Estate Planning for New Georgia Residents
Welcome to Georgia. We’re glad you’re here! Georgia is an amazing state to live in. You probably already know this, or why else would you move here? But did you know that moving from another state can affect your estate plan? If you had an estate plan set up in another state, you may be wondering if the state of Georgia will recognize it as valid if you die without updating it. And if you moved from another state without an estate plan, you may be wondering what the intestate laws are here.
Georgia May Recognize your Will From Another State
The state of Georgia may recognize your Will as valid, if it meets the state requirements. This means it must be signed by at least two adult witnesses. If it’s not witnessed by two adult witnesses, Georgia will not recognize it as valid and you will be considered to have died intestate.
To learn more about the requirements of a valid Will in Georgia, please read this article.
However, just because your Will may be recognized doesn’t mean you shouldn’t update it. There are so many more factors at play.
Georgia Intestate Laws
Probate can be a horribly long and taxing process for your family, even with a Will, but it’s made even more complicated when a person dies intestate. This means, when a person dies without a valid Will.
If a person dies in Georgia without a valid Will, the state will begin to administer the estate following their specific rules for estate distribution. Debts and taxes are always paid first. Then the remainder of the assets are passed to the living heirs per state statute.
What many people don’t realize is that these assets may be disbursed differently than they assume. For instance, in the state of Georgia, if a husband passes away without a Will, he may assume and expect that the entirety of his estate will pass to his wife— knowing that she will use these funds to raise the children, maintain the marital home, and ensure both she and the children live the best life they can without him. But the state of Georgia has a statute in place that does not allow for the wife to receive all the funds. Only a percentage (a minimum of ⅓) of the assets pass to the wife— the remaining percentage is split into trusts for the minor children. As you can imagine, this could put a major strain on the financial stability of the family if up to 2/3s of the estate is now untouchable for years. The same can happen even if the children are grown— leaving the surviving spouse with less to live on than is expected.
Many states have similar laws in place. Because of this, it is important to have a detailed plan that states what you actually want to happen with your assets after death.
GA Advance Directive for Healthcare
Georgia has what is called the Georgia Advance Directive for Healthcare. This document combines the elements of a living will and a medical power of attorney. Every resident of Georgia should have a valid Georgia Advance Directive for Healthcare as they are recognized by all medical providers in the state.
You don’t want to have a medical emergency and have documents from another state. While we cannot be certain that they would not be honored, we are certain that if you have a valid Georgia Advance Directive for Healthcare that it will be honored by Georgia State law.

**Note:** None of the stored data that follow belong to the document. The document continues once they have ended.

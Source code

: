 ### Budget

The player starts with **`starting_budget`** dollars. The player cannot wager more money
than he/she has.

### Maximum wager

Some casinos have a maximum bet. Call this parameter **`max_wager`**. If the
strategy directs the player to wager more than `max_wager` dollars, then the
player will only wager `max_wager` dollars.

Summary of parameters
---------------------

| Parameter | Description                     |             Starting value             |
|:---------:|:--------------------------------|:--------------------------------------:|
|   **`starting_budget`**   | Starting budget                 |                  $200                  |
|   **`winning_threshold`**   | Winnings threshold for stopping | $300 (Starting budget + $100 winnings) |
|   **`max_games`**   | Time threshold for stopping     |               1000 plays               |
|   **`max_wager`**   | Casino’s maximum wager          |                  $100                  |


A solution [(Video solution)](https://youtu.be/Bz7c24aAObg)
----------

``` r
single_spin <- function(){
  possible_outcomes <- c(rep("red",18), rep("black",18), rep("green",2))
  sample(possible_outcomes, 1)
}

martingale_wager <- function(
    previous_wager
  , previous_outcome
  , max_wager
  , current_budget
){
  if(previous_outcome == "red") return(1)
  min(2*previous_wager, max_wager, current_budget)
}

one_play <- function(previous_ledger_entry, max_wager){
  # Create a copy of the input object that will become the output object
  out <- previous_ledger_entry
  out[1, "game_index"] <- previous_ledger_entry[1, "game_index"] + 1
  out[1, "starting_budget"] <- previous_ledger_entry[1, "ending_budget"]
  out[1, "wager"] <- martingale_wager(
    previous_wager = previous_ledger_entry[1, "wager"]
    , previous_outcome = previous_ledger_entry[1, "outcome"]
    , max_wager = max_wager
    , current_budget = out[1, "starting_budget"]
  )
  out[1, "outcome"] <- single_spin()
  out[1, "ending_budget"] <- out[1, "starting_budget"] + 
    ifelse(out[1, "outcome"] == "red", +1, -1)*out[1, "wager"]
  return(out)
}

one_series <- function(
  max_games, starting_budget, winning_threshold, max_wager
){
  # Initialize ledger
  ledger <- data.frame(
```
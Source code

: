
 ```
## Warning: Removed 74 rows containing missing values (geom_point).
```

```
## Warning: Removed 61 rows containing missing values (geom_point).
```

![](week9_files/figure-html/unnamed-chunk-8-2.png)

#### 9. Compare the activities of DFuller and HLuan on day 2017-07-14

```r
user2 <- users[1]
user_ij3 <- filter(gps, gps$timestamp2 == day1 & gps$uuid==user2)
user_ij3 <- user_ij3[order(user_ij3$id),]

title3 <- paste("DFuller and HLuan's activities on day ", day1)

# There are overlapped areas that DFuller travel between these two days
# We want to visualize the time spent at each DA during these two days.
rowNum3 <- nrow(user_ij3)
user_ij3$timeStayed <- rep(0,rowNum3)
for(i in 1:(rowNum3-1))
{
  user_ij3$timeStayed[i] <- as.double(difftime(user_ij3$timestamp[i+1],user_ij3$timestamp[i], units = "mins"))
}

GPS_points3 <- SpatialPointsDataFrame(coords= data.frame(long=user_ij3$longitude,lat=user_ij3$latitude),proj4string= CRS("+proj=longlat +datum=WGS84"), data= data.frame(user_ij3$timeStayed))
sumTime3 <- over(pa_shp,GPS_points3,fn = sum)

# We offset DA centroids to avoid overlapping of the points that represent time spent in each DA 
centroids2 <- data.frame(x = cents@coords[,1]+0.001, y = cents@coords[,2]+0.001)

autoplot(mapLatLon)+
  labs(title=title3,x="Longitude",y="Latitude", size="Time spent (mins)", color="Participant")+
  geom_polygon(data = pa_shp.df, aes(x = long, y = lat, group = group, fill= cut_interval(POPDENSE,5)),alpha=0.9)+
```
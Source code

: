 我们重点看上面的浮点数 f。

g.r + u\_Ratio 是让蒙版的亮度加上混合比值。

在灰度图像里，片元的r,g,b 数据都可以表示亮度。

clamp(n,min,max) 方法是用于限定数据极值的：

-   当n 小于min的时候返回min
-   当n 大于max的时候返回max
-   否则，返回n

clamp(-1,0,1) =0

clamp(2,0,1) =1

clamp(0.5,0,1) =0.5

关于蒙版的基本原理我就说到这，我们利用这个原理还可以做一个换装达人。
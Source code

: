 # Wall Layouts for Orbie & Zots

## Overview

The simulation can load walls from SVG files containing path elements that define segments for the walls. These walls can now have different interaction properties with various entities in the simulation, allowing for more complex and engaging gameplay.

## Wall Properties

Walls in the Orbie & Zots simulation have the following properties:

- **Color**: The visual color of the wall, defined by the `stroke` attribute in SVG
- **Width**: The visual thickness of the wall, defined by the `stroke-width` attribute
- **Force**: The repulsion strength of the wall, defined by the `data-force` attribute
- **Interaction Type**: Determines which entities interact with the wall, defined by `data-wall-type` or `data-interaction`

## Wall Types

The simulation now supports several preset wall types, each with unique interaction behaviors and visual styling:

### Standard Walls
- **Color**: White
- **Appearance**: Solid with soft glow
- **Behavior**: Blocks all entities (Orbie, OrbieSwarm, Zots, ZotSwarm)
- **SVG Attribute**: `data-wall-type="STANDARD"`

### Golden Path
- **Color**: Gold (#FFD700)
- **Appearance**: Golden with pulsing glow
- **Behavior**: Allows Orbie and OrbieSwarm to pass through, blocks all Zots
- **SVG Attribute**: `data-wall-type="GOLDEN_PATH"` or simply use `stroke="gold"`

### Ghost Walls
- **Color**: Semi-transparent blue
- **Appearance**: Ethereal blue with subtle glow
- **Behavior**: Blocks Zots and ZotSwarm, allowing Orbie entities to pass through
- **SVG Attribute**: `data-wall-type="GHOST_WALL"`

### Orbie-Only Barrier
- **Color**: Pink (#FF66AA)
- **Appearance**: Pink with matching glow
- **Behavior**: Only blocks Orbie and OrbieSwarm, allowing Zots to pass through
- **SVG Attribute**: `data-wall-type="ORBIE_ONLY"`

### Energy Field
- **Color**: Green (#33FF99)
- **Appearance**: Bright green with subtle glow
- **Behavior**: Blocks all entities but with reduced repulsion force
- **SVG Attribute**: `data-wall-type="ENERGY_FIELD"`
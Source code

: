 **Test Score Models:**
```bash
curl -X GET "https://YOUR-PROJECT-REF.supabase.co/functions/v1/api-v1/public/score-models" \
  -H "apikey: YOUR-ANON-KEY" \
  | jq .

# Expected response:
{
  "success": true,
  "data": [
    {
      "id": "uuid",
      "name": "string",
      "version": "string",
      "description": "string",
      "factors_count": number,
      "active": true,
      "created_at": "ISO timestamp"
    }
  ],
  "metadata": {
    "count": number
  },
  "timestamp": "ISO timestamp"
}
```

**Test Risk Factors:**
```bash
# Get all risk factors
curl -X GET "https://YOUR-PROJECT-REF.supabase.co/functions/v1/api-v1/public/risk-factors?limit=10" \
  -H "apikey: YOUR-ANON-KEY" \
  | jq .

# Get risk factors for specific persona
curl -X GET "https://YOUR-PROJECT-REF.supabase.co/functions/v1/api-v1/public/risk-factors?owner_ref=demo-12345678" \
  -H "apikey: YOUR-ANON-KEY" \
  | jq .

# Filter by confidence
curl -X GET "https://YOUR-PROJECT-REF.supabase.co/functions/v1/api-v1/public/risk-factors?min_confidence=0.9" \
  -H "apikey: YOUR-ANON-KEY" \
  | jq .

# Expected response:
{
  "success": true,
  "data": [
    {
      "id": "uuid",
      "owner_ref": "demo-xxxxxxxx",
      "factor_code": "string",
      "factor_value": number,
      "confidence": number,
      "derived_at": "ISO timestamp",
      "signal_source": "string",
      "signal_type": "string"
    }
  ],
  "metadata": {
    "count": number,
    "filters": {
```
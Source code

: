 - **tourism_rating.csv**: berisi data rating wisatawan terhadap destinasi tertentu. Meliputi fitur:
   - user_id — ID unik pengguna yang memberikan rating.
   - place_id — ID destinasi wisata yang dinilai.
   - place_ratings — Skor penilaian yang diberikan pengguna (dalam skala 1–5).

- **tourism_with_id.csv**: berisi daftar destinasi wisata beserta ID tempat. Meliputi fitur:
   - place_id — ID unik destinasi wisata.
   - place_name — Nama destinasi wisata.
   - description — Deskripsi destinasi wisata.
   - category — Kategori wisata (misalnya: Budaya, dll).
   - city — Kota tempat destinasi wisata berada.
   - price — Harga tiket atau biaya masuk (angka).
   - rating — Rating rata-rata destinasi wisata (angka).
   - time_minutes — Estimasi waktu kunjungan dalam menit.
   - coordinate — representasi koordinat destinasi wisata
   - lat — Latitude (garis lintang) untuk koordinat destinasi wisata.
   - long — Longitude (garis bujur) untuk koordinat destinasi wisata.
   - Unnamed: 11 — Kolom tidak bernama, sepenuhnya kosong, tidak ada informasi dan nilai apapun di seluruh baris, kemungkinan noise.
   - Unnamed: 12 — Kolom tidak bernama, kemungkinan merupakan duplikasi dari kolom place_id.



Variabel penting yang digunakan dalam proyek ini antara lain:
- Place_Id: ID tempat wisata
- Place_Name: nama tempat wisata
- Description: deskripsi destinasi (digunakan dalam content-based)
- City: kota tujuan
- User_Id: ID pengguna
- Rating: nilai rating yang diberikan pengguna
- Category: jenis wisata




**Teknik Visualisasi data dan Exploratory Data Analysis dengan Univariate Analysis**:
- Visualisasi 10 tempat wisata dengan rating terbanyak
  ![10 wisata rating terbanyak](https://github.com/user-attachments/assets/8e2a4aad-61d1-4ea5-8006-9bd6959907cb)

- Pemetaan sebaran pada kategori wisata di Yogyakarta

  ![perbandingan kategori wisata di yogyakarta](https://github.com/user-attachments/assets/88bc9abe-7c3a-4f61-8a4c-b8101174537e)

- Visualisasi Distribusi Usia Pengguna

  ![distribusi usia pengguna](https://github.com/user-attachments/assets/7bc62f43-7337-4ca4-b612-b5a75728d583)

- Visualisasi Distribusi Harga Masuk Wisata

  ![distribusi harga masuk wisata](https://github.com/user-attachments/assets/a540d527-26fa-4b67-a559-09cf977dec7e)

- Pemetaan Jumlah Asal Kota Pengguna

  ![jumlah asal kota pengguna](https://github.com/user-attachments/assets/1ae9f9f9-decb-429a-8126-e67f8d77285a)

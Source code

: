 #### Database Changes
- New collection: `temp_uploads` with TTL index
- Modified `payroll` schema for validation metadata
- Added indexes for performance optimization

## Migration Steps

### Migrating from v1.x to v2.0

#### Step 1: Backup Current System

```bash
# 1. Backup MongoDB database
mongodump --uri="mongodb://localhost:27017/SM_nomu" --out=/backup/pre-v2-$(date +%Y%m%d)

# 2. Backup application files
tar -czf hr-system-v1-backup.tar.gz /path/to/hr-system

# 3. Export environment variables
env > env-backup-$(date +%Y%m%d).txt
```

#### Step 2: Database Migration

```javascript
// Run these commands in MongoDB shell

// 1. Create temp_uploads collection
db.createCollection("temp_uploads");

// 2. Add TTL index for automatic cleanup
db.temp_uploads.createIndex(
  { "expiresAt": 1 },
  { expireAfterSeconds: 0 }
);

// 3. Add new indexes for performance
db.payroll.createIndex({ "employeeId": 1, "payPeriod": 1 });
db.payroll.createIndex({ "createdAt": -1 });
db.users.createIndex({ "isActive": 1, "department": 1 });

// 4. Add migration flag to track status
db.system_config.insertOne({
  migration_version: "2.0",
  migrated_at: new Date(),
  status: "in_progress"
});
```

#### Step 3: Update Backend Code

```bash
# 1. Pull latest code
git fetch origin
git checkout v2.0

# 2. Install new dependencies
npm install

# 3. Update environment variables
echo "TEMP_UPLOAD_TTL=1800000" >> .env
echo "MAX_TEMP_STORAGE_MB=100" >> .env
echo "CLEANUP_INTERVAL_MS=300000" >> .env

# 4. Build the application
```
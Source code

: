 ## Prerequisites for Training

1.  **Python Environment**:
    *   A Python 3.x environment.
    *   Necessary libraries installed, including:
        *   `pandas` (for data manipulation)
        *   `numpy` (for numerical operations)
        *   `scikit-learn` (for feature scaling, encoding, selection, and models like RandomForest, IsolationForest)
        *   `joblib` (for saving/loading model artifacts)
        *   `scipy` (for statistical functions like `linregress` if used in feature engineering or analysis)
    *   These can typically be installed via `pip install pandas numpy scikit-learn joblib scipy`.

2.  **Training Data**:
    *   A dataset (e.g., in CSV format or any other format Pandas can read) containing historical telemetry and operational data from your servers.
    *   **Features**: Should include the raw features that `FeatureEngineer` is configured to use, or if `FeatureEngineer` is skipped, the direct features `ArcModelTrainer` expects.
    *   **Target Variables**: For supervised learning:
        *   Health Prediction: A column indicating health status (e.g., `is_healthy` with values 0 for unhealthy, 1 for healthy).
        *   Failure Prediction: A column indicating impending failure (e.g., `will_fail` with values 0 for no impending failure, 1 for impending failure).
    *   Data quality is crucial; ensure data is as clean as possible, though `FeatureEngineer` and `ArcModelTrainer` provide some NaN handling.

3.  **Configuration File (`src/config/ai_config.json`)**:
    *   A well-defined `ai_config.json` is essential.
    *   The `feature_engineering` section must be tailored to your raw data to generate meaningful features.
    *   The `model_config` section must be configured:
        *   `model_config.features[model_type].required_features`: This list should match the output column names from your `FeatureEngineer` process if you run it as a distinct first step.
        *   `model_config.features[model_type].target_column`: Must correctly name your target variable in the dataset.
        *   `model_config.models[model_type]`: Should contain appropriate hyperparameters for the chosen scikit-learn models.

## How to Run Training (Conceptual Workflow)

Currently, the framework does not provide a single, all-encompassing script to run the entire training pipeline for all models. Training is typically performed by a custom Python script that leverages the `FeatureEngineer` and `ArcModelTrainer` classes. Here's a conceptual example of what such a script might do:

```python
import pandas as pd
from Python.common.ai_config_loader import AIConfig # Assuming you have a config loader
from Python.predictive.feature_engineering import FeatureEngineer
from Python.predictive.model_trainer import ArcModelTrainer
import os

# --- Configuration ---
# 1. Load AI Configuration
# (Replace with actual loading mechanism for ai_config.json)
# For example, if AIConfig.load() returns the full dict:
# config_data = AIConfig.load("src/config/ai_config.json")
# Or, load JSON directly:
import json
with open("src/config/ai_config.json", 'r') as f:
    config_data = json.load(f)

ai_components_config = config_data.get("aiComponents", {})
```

GA Does Not Have Estate, Inheritance, or Gift Tax
If you’re moving from a state that has a state estate tax, state gift tax, or state inheritance tax, I have amazing news for you: Georgia does not have any of these!
This means, you only have to consider the federal levels. Now, in case you’ve not been around here before, you do need to be aware that there may be some massive changes happening to those federal exemption levels. So, if your estate is valued around the $6 million mark, you really need to meet with both a financial advisor and an estate planning attorney to mitigate your potential tax liability.
Read more about the changes potentially coming in 2026 here.
Standby Guardian
If you have minor children or children with special needs, you need to have a guardian named in your Will for their long term care. But the Standby Guardian is a crucial part of estate planning for new Georgia residents. The Standby Guardian is a person who lives local to you— we recommend within an hour— who may not be the best person for long term care, should you pass away, but who can pick the kids up from school if you are incapacitated. It is important that this person live close by so that they can get to your children quickly in the event of an emergency. Remember, this person may not be your overall choice for long term care, but they are trusted for emergency care in the short term. We feel that just like your healthcare directive must be updated for residency in Georgia, this standby guardian designation must be updated to include someone who lives in Georgia.
These are just a few of the estate planning items that should be considered and updated now that you live in Georgia. While this list is a good start, it is not exhaustive.